Source data —
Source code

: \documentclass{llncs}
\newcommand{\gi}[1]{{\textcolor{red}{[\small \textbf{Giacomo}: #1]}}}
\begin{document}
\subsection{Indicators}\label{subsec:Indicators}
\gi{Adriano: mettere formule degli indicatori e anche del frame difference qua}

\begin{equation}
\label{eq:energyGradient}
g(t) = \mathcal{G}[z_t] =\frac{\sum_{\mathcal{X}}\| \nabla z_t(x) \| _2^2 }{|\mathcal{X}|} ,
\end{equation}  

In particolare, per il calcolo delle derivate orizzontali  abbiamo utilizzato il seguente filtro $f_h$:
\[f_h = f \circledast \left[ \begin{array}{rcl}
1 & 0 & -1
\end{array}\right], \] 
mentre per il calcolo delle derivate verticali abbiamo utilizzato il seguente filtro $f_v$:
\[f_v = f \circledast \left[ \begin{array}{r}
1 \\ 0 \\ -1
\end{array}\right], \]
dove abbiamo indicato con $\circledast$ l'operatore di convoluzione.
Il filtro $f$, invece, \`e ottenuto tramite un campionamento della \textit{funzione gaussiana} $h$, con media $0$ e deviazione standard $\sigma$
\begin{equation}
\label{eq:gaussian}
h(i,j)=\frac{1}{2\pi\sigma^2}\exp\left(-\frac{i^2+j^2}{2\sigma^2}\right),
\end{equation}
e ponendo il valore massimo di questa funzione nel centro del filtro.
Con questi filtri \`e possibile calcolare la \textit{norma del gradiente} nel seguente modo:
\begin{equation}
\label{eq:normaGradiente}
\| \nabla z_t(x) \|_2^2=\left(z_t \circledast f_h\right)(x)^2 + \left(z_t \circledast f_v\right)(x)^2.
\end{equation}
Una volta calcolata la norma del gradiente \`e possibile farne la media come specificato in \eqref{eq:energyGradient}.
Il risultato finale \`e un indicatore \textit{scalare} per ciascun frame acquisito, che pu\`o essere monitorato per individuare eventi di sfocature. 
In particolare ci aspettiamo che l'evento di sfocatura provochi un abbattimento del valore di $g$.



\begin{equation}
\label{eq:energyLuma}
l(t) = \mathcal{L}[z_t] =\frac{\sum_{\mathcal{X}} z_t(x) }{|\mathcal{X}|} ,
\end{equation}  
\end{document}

Work order —
Where the string "seguente" shows up in the listing above, copy the line that holds it.

Written reply —
In particolare, per il calcolo delle derivate orizzontali  abbiamo utilizzato il seguente filtro $f_h$:
mentre per il calcolo delle derivate verticali abbiamo utilizzato il seguente filtro $f_v$:
Con questi filtri \`e possibile calcolare la \textit{norma del gradiente} nel seguente modo:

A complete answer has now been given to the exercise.